Task requirements —
Locate all lines in the data below that hold "reverse" and show them.

↓↓↓

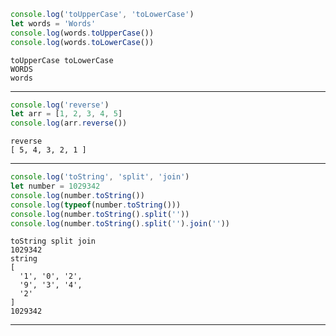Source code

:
 ```javascript
console.log('toUpperCase', 'toLowerCase')
let words = 'Words'
console.log(words.toUpperCase())
console.log(words.toLowerCase())
```

    toUpperCase toLowerCase
    WORDS
    words


<hr>


```javascript
console.log('reverse')
let arr = [1, 2, 3, 4, 5]
console.log(arr.reverse())
```

    reverse
    [ 5, 4, 3, 2, 1 ]


<hr>


```javascript
console.log('toString', 'split', 'join')
let number = 1029342
console.log(number.toString())
console.log(typeof(number.toString()))
console.log(number.toString().split(''))
console.log(number.toString().split('').join(''))
```

    toString split join
    1029342
    string
    [
      '1', '0', '2',
      '9', '3', '4',
      '2'
    ]
    1029342


<hr>


```javascript

```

↑↑↑

Reply —
console.log('reverse')
console.log(arr.reverse())
    reverse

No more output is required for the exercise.